===== SUPPLIED INFORMATION

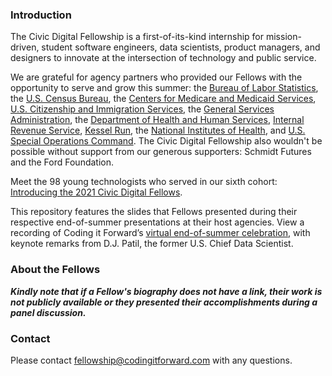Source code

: ### Introduction
The Civic Digital Fellowship is a first-of-its-kind internship for mission-driven, student software engineers, data scientists, product managers, and designers to innovate at the intersection of technology and public service.

We are grateful for agency partners who provided our Fellows with the opportunity to serve and grow this summer: the [Bureau of Labor Statistics](https://www.bls.gov/), the [U.S. Census Bureau](https://www.census.gov/), the [Centers for Medicare and Medicaid Services](https://www.cms.gov/), [U.S. Citizenship and Immigration Services](https://www.uscis.gov/), the [General Services Administration](https://www.gsa.gov/), the [Department of Health and Human Services](https://www.hhs.gov/), [Internal Revenue Service](https://www.irs.gov/), [Kessel Run](https://kesselrun.af.mil/), the [National Institutes of Health](https://www.nih.gov/), and [U.S. Special Operations Command](https://www.socom.mil/). The Civic Digital Fellowship also wouldn't be possible without support from our generous supporters: Schmidt Futures and the Ford Foundation.

Meet the 98 young technologists who served in our sixth cohort: [Introducing the 2021 Civic Digital Fellows](https://blog.codingitforward.com/introducing-the-2021-civic-digital-fellows-51592f864b0).

This repository features the slides that Fellows presented during their respective end-of-summer presentations at their host agencies. View a recording of Coding it Forward’s [virtual end-of-summer celebration](https://www.youtube.com/watch?v=IwWyWFI-zEo), with keynote remarks from D.J. Patil, the former U.S. Chief Data Scientist. 

### About the Fellows 
**_Kindly note that if a Fellow's biography does not have a link, their work is not publicly available or they presented their accomplishments during a panel discussion._**

### Contact
Please contact [fellowship@codingitforward.com](mailto:fellowship@codingitforward.com) with any questions.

==========

ASSIGNED TASK: Output these and nothing else: the lines from the one holding "a panel discussion._**" through the final line of the entries above, exactly as they appear.

PROBLEM SOLUTION:
**_Kindly note that if a Fellow's biography does not have a link, their work is not publicly available or they presented their accomplishments during a panel discussion._**

### Contact
Please contact [fellowship@codingitforward.com](mailto:fellowship@codingitforward.com) with any questions.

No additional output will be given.